**TASK PROMPT**
For each line below that contains the word "target", make a copy.

**LISTED ENTRIES**
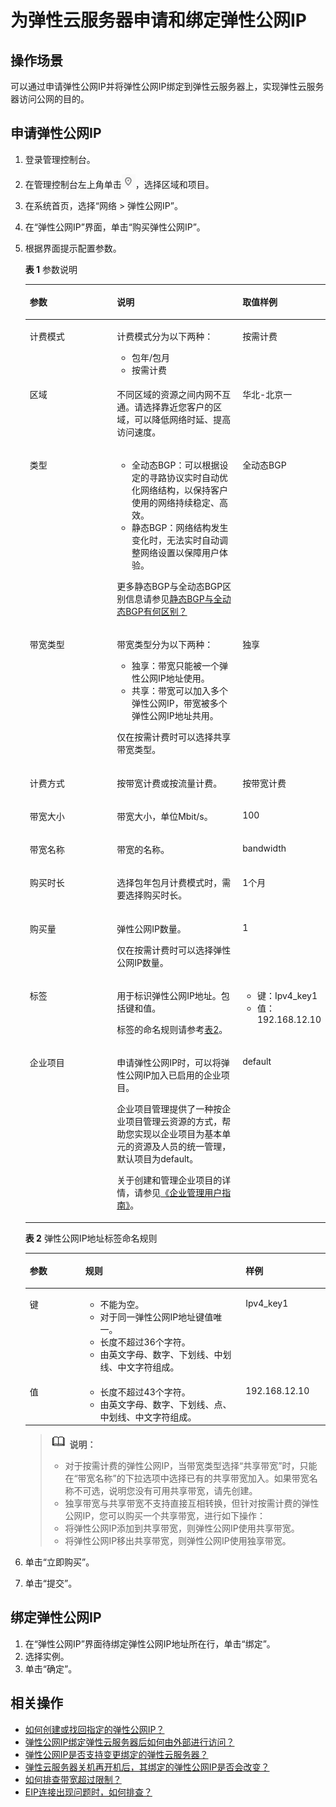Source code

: # 为弹性云服务器申请和绑定弹性公网IP<a name="zh-cn_topic_0013748738"></a>

## 操作场景<a name="s974a02c09b8e44f59dcc9335de2d030a"></a>

可以通过申请弹性公网IP并将弹性公网IP绑定到弹性云服务器上，实现弹性云服务器访问公网的目的。

## 申请弹性公网IP<a name="section16739352111811"></a>

1.  登录管理控制台。
2.  在管理控制台左上角单击![](figures/icon-region.png)，选择区域和项目。
3.  在系统首页，选择“网络 \> 弹性公网IP”。
4.  在“弹性公网IP”界面，单击“购买弹性公网IP”。
5.  根据界面提示配置参数。

    **表 1**  参数说明

    <a name="table44837990111658"></a>
    <table><thead align="left"><tr id="row63207427111658"><th class="cellrowborder" valign="top" width="31%" id="mcps1.2.4.1.1"><p id="p19527969111658"><a name="p19527969111658"></a><a name="p19527969111658"></a>参数</p>
    </th>
    <th class="cellrowborder" valign="top" width="44%" id="mcps1.2.4.1.2"><p id="p38261696111658"><a name="p38261696111658"></a><a name="p38261696111658"></a>说明</p>
    </th>
    <th class="cellrowborder" valign="top" width="25%" id="mcps1.2.4.1.3"><p id="p12189704111658"><a name="p12189704111658"></a><a name="p12189704111658"></a>取值样例</p>
    </th>
    </tr>
    </thead>
    <tbody><tr id="row02151409468"><td class="cellrowborder" valign="top" width="31%" headers="mcps1.2.4.1.1 "><p id="p10419756111847"><a name="p10419756111847"></a><a name="p10419756111847"></a>计费模式</p>
    </td>
    <td class="cellrowborder" valign="top" width="44%" headers="mcps1.2.4.1.2 "><p id="p29164913112213"><a name="p29164913112213"></a><a name="p29164913112213"></a>计费模式分为以下两种：</p>
    <a name="ul40900084113350"></a><a name="ul40900084113350"></a><ul id="ul40900084113350"><li>包年/包月</li><li>按需计费</li></ul>
    </td>
    <td class="cellrowborder" valign="top" width="25%" headers="mcps1.2.4.1.3 "><p id="p47201727111847"><a name="p47201727111847"></a><a name="p47201727111847"></a>按需计费</p>
    </td>
    </tr>
    <tr id="row24586407211236"><td class="cellrowborder" valign="top" width="31%" headers="mcps1.2.4.1.1 "><p id="p19951072211236"><a name="p19951072211236"></a><a name="p19951072211236"></a>区域</p>
    </td>
    <td class="cellrowborder" valign="top" width="44%" headers="mcps1.2.4.1.2 "><p id="p42342941211344"><a name="p42342941211344"></a><a name="p42342941211344"></a>不同区域的资源之间内网不互通。请选择靠近您客户的区域，可以降低网络时延、提高访问速度。</p>
    </td>
    <td class="cellrowborder" valign="top" width="25%" headers="mcps1.2.4.1.3 "><p id="p14727534142017"><a name="p14727534142017"></a><a name="p14727534142017"></a>华北-北京一</p>
    </td>
    </tr>
    <tr id="row65243563111847"><td class="cellrowborder" valign="top" width="31%" headers="mcps1.2.4.1.1 "><p id="p50321163111847"><a name="p50321163111847"></a><a name="p50321163111847"></a>类型</p>
    </td>
    <td class="cellrowborder" valign="top" width="44%" headers="mcps1.2.4.1.2 "><a name="ul1206270693355"></a><a name="ul1206270693355"></a><ul id="ul1206270693355"><li>全动态BGP：可以根据设定的寻路协议实时自动优化网络结构，以保持客户使用的网络持续稳定、高效。</li><li>静态BGP：网络结构发生变化时，无法实时自动调整网络设置以保障用户体验。</li></ul>
    <p id="p466726161319"><a name="p466726161319"></a><a name="p466726161319"></a>更多静态BGP与全动态BGP区别信息请参见<a href="https://support.huaweicloud.com/vpc_faq/faq_bandwidth_0008.html" target="_blank" rel="noopener noreferrer">静态BGP与全动态BGP有何区别？</a></p>
    </td>
    <td class="cellrowborder" valign="top" width="25%" headers="mcps1.2.4.1.3 "><p id="p48649567111847"><a name="p48649567111847"></a><a name="p48649567111847"></a>全动态BGP</p>
    </td>
    </tr>
    <tr id="row1919105895410"><td class="cellrowborder" valign="top" width="31%" headers="mcps1.2.4.1.1 "><p id="p33495085114647"><a name="p33495085114647"></a><a name="p33495085114647"></a>带宽类型</p>
    </td>
    <td class="cellrowborder" valign="top" width="44%" headers="mcps1.2.4.1.2 "><p id="p6450524511474"><a name="p6450524511474"></a><a name="p6450524511474"></a>带宽类型分为以下两种：</p>
    <a name="ul2039802123533"></a><a name="ul2039802123533"></a><ul id="ul2039802123533"><li>独享：带宽只能被一个<span id="text21511154194511"><a name="text21511154194511"></a><a name="text21511154194511"></a></span><span id="text91510540453"><a name="text91510540453"></a><a name="text91510540453"></a>弹性公网IP</span>地址使用。</li><li>共享：带宽可以加入多个<span id="text1084012112461"><a name="text1084012112461"></a><a name="text1084012112461"></a></span><span id="text168401717461"><a name="text168401717461"></a><a name="text168401717461"></a>弹性公网IP</span>，带宽被多个<span id="text1332348124610"><a name="text1332348124610"></a><a name="text1332348124610"></a></span><span id="text1332410814619"><a name="text1332410814619"></a><a name="text1332410814619"></a>弹性公网IP</span>地址共用。</li></ul>
    <p id="p122215811232"><a name="p122215811232"></a><a name="p122215811232"></a>仅在按需计费时可以选择共享带宽类型。</p>
    </td>
    <td class="cellrowborder" valign="top" width="25%" headers="mcps1.2.4.1.3 "><p id="p46834114114647"><a name="p46834114114647"></a><a name="p46834114114647"></a>独享</p>
    </td>
    </tr>
    <tr id="row1961101617517"><td class="cellrowborder" valign="top" width="31%" headers="mcps1.2.4.1.1 "><p id="p44298631124245"><a name="p44298631124245"></a><a name="p44298631124245"></a>计费方式</p>
    </td>
    <td class="cellrowborder" valign="top" width="44%" headers="mcps1.2.4.1.2 "><p id="p2244102212432"><a name="p2244102212432"></a><a name="p2244102212432"></a>按带宽计费或按流量计费。</p>
    </td>
    <td class="cellrowborder" valign="top" width="25%" headers="mcps1.2.4.1.3 "><p id="p61941702124245"><a name="p61941702124245"></a><a name="p61941702124245"></a>按带宽计费</p>
    </td>
    </tr>
    <tr id="row20646132810552"><td class="cellrowborder" valign="top" width="31%" headers="mcps1.2.4.1.1 "><p id="p60664281114521"><a name="p60664281114521"></a><a name="p60664281114521"></a>带宽大小</p>
    </td>
    <td class="cellrowborder" valign="top" width="44%" headers="mcps1.2.4.1.2 "><p id="p6134036111658"><a name="p6134036111658"></a><a name="p6134036111658"></a>带宽大小，单位Mbit/s。</p>
    </td>
    <td class="cellrowborder" valign="top" width="25%" headers="mcps1.2.4.1.3 "><p id="p27094928111658"><a name="p27094928111658"></a><a name="p27094928111658"></a>100</p>
    </td>
    </tr>
    <tr id="row47841952111658"><td class="cellrowborder" valign="top" width="31%" headers="mcps1.2.4.1.1 "><p id="p49992880111658"><a name="p49992880111658"></a><a name="p49992880111658"></a>带宽名称</p>
    </td>
    <td class="cellrowborder" valign="top" width="44%" headers="mcps1.2.4.1.2 "><p id="p44897586111658"><a name="p44897586111658"></a><a name="p44897586111658"></a>带宽的名称。</p>
    </td>
    <td class="cellrowborder" valign="top" width="25%" headers="mcps1.2.4.1.3 "><p id="p12825835111658"><a name="p12825835111658"></a><a name="p12825835111658"></a>bandwidth</p>
    </td>
    </tr>
    <tr id="row51190584211858"><td class="cellrowborder" valign="top" width="31%" headers="mcps1.2.4.1.1 "><p id="p1546328421192"><a name="p1546328421192"></a><a name="p1546328421192"></a>购买时长</p>
    </td>
    <td class="cellrowborder" valign="top" width="44%" headers="mcps1.2.4.1.2 "><p id="p4456648021192"><a name="p4456648021192"></a><a name="p4456648021192"></a>选择包年包月计费模式时，需要选择购买时长。</p>
    </td>
    <td class="cellrowborder" valign="top" width="25%" headers="mcps1.2.4.1.3 "><p id="p5311508821192"><a name="p5311508821192"></a><a name="p5311508821192"></a>1个月</p>
    </td>
    </tr>
    <tr id="row42527768111658"><td class="cellrowborder" valign="top" width="31%" headers="mcps1.2.4.1.1 "><p id="p14351203105414"><a name="p14351203105414"></a><a name="p14351203105414"></a>购买量</p>
    </td>
    <td class="cellrowborder" valign="top" width="44%" headers="mcps1.2.4.1.2 "><p id="p53139340111658"><a name="p53139340111658"></a><a name="p53139340111658"></a><span id="text0559123820468"><a name="text0559123820468"></a><a name="text0559123820468"></a></span><span id="text20559338144612"><a name="text20559338144612"></a><a name="text20559338144612"></a>弹性公网IP</span>数量。</p>
    <p id="p61082105123730"><a name="p61082105123730"></a><a name="p61082105123730"></a>仅在按需计费时可以选择<span id="text0882446104613"><a name="text0882446104613"></a><a name="text0882446104613"></a></span><span id="text1788274610466"><a name="text1788274610466"></a><a name="text1788274610466"></a>弹性公网IP</span>数量。</p>
    </td>
    <td class="cellrowborder" valign="top" width="25%" headers="mcps1.2.4.1.3 "><p id="p9319283111658"><a name="p9319283111658"></a><a name="p9319283111658"></a>1</p>
    </td>
    </tr>
    <tr id="row2882753155310"><td class="cellrowborder" valign="top" width="31%" headers="mcps1.2.4.1.1 "><p id="p48192945195617"><a name="p48192945195617"></a><a name="p48192945195617"></a>标签</p>
    </td>
    <td class="cellrowborder" valign="top" width="44%" headers="mcps1.2.4.1.2 "><p id="p11314500195617"><a name="p11314500195617"></a><a name="p11314500195617"></a>用于标识<span id="text18944142610473"><a name="text18944142610473"></a><a name="text18944142610473"></a></span><span id="text119445261476"><a name="text119445261476"></a><a name="text119445261476"></a>弹性公网IP</span>地址。包括键和值。</p>
    <p id="p60989264195617"><a name="p60989264195617"></a><a name="p60989264195617"></a>标签的命名规则请参考<a href="#table36606052153313">表2</a>。</p>
    </td>
    <td class="cellrowborder" valign="top" width="25%" headers="mcps1.2.4.1.3 "><a name="ul35105694195617"></a><a name="ul35105694195617"></a><ul id="ul35105694195617"><li>键：Ipv4_key1</li><li>值：192.168.12.10</li></ul>
    </td>
    </tr>
    <tr id="row17886175710398"><td class="cellrowborder" valign="top" width="31%" headers="mcps1.2.4.1.1 "><p id="p128872057193916"><a name="p128872057193916"></a><a name="p128872057193916"></a>企业项目</p>
    </td>
    <td class="cellrowborder" valign="top" width="44%" headers="mcps1.2.4.1.2 "><p id="p4358158104112"><a name="p4358158104112"></a><a name="p4358158104112"></a>申请<span id="text197021631104717"><a name="text197021631104717"></a><a name="text197021631104717"></a></span><span id="text27021316479"><a name="text27021316479"></a><a name="text27021316479"></a>弹性公网IP</span>时，可以将<span id="text52965394478"><a name="text52965394478"></a><a name="text52965394478"></a></span><span id="text42965396476"><a name="text42965396476"></a><a name="text42965396476"></a>弹性公网IP</span>加入已启用的企业项目。</p>
    <p id="p335916813413"><a name="p335916813413"></a><a name="p335916813413"></a>企业项目管理提供了一种按企业项目管理云资源的方式，帮助您实现以企业项目为基本单元的资源及人员的统一管理，默认项目为default。</p>
    <p id="p101101523810"><a name="p101101523810"></a><a name="p101101523810"></a>关于创建和管理企业项目的详情，请参见<a href="https://support.huaweicloud.com/usermanual-em/zh-cn_topic_0131965280.html" target="_blank" rel="noopener noreferrer">《企业管理用户指南》</a>。</p>
    </td>
    <td class="cellrowborder" valign="top" width="25%" headers="mcps1.2.4.1.3 "><p id="p688765711391"><a name="p688765711391"></a><a name="p688765711391"></a>default</p>
    </td>
    </tr>
    </tbody>
    </table>

    **表 2**  弹性公网IP地址标签命名规则

    <a name="table36606052153313"></a>
    <table><thead align="left"><tr id="zh-cn_topic_0068145818_rd57708e01e6443a9805ca72f554fae7f"><th class="cellrowborder" valign="top" width="18.54%" id="mcps1.2.4.1.1"><p id="zh-cn_topic_0068145818_abc7708d69440476086850b219c70efa8"><a name="zh-cn_topic_0068145818_abc7708d69440476086850b219c70efa8"></a><a name="zh-cn_topic_0068145818_abc7708d69440476086850b219c70efa8"></a>参数</p>
    </th>
    <th class="cellrowborder" valign="top" width="53.39%" id="mcps1.2.4.1.2"><p id="zh-cn_topic_0068145818_a0df2f83c3277432ab05b525e4ffb1c2c"><a name="zh-cn_topic_0068145818_a0df2f83c3277432ab05b525e4ffb1c2c"></a><a name="zh-cn_topic_0068145818_a0df2f83c3277432ab05b525e4ffb1c2c"></a>规则</p>
    </th>
    <th class="cellrowborder" valign="top" width="28.07%" id="mcps1.2.4.1.3"><p id="zh-cn_topic_0068145818_a902e732241f94e96b0b1b718cf7ed639"><a name="zh-cn_topic_0068145818_a902e732241f94e96b0b1b718cf7ed639"></a><a name="zh-cn_topic_0068145818_a902e732241f94e96b0b1b718cf7ed639"></a>样例</p>
    </th>
    </tr>
    </thead>
    <tbody><tr id="zh-cn_topic_0068145818_r95612b479088487b99e620f90b71f798"><td class="cellrowborder" valign="top" width="18.54%" headers="mcps1.2.4.1.1 "><p id="zh-cn_topic_0068145818_a7694a48138124d1daf3804556a27bfd6"><a name="zh-cn_topic_0068145818_a7694a48138124d1daf3804556a27bfd6"></a><a name="zh-cn_topic_0068145818_a7694a48138124d1daf3804556a27bfd6"></a>键</p>
    </td>
    <td class="cellrowborder" valign="top" width="53.39%" headers="mcps1.2.4.1.2 "><a name="zh-cn_topic_0068145818_uac40e19ce4ac49d0913d48b334564c45"></a><a name="zh-cn_topic_0068145818_uac40e19ce4ac49d0913d48b334564c45"></a><ul id="zh-cn_topic_0068145818_uac40e19ce4ac49d0913d48b334564c45"><li>不能为空。</li><li>对于同一<span id="zh-cn_topic_0068145818_text1327415505320"><a name="zh-cn_topic_0068145818_text1327415505320"></a><a name="zh-cn_topic_0068145818_text1327415505320"></a></span><span id="zh-cn_topic_0068145818_text72759513533"><a name="zh-cn_topic_0068145818_text72759513533"></a><a name="zh-cn_topic_0068145818_text72759513533"></a>弹性公网IP</span>地址键值唯一。</li><li>长度不超过36个字符。</li><li>由英文字母、数字、下划线、中划线、中文字符组成。</li></ul>
    </td>
    <td class="cellrowborder" valign="top" width="28.07%" headers="mcps1.2.4.1.3 "><p id="zh-cn_topic_0068145818_a1a10de6d67c04555a3508a8cdc3500e7"><a name="zh-cn_topic_0068145818_a1a10de6d67c04555a3508a8cdc3500e7"></a><a name="zh-cn_topic_0068145818_a1a10de6d67c04555a3508a8cdc3500e7"></a>Ipv4_key1</p>
    </td>
    </tr>
    <tr id="zh-cn_topic_0068145818_r32a79d8bde844fda8a6254383317e58f"><td class="cellrowborder" valign="top" width="18.54%" headers="mcps1.2.4.1.1 "><p id="zh-cn_topic_0068145818_a1ebd1dda592448d49631c7f099519113"><a name="zh-cn_topic_0068145818_a1ebd1dda592448d49631c7f099519113"></a><a name="zh-cn_topic_0068145818_a1ebd1dda592448d49631c7f099519113"></a>值</p>
    </td>
    <td class="cellrowborder" valign="top" width="53.39%" headers="mcps1.2.4.1.2 "><a name="zh-cn_topic_0068145818_uaf17b1ea9b9a4e58b95cafefa2898283"></a><a name="zh-cn_topic_0068145818_uaf17b1ea9b9a4e58b95cafefa2898283"></a><ul id="zh-cn_topic_0068145818_uaf17b1ea9b9a4e58b95cafefa2898283"><li>长度不超过43个字符。</li><li>由英文字母、数字、下划线、点、中划线、中文字符组成。</li></ul>
    </td>
    <td class="cellrowborder" valign="top" width="28.07%" headers="mcps1.2.4.1.3 "><p id="zh-cn_topic_0068145818_a21a035aeb72143f5ab0fd45a08248d08"><a name="zh-cn_topic_0068145818_a21a035aeb72143f5ab0fd45a08248d08"></a><a name="zh-cn_topic_0068145818_a21a035aeb72143f5ab0fd45a08248d08"></a>192.168.12.10</p>
    </td>
    </tr>
    </tbody>
    </table>

    >![](public_sys-resources/icon-note.gif) **说明：** 
    >-   对于按需计费的弹性公网IP，当带宽类型选择“共享带宽”时，只能在“带宽名称”的下拉选项中选择已有的共享带宽加入。如果带宽名称不可选，说明您没有可用共享带宽，请先创建。
    >-   独享带宽与共享带宽不支持直接互相转换，但针对按需计费的弹性公网IP，您可以购买一个共享带宽，进行如下操作：
    >    -   将弹性公网IP添加到共享带宽，则弹性公网IP使用共享带宽。
    >    -   将弹性公网IP移出共享带宽，则弹性公网IP使用独享带宽。

6.  单击“立即购买”。
7.  单击“提交”。

## 绑定弹性公网IP<a name="section6234163111911"></a>

1.  在“弹性公网IP”界面待绑定弹性公网IP地址所在行，单击“绑定”。
2.  选择实例。
3.  单击“确定”。

## 相关操作<a name="section10852154514166"></a>

-   [如何创建或找回指定的弹性公网IP？](https://support.huaweicloud.com/vpc_faq/faq_eip_0002.html)
-   [弹性公网IP绑定弹性云服务器后如何由外部进行访问？](https://support.huaweicloud.com/vpc_faq/vpc_faq_0020.html)
-   [弹性公网IP是否支持变更绑定的弹性云服务器？](https://support.huaweicloud.com/vpc_faq/faq_eip_0005.html)
-   [弹性云服务器关机再开机后，其绑定的弹性公网IP是否会改变？](https://support.huaweicloud.com/vpc_faq/faq_eip_0006.html)
-   [如何排查带宽超过限制？](https://support.huaweicloud.com/vpc_faq/faq_bandwidth_0002.html)
-   [EIP连接出现问题时，如何排查？](https://support.huaweicloud.com/vpc_faq/vpc_faq_0085.html)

**TASK ANSWER**
    <p id="p466726161319"><a name="p466726161319"></a><a name="p466726161319"></a>更多静态BGP与全动态BGP区别信息请参见<a href="https://support.huaweicloud.com/vpc_faq/faq_bandwidth_0008.html" target="_blank" rel="noopener noreferrer">静态BGP与全动态BGP有何区别？</a></p>
    <p id="p101101523810"><a name="p101101523810"></a><a name="p101101523810"></a>关于创建和管理企业项目的详情，请参见<a href="https://support.huaweicloud.com/usermanual-em/zh-cn_topic_0131965280.html" target="_blank" rel="noopener noreferrer">《企业管理用户指南》</a>。</p>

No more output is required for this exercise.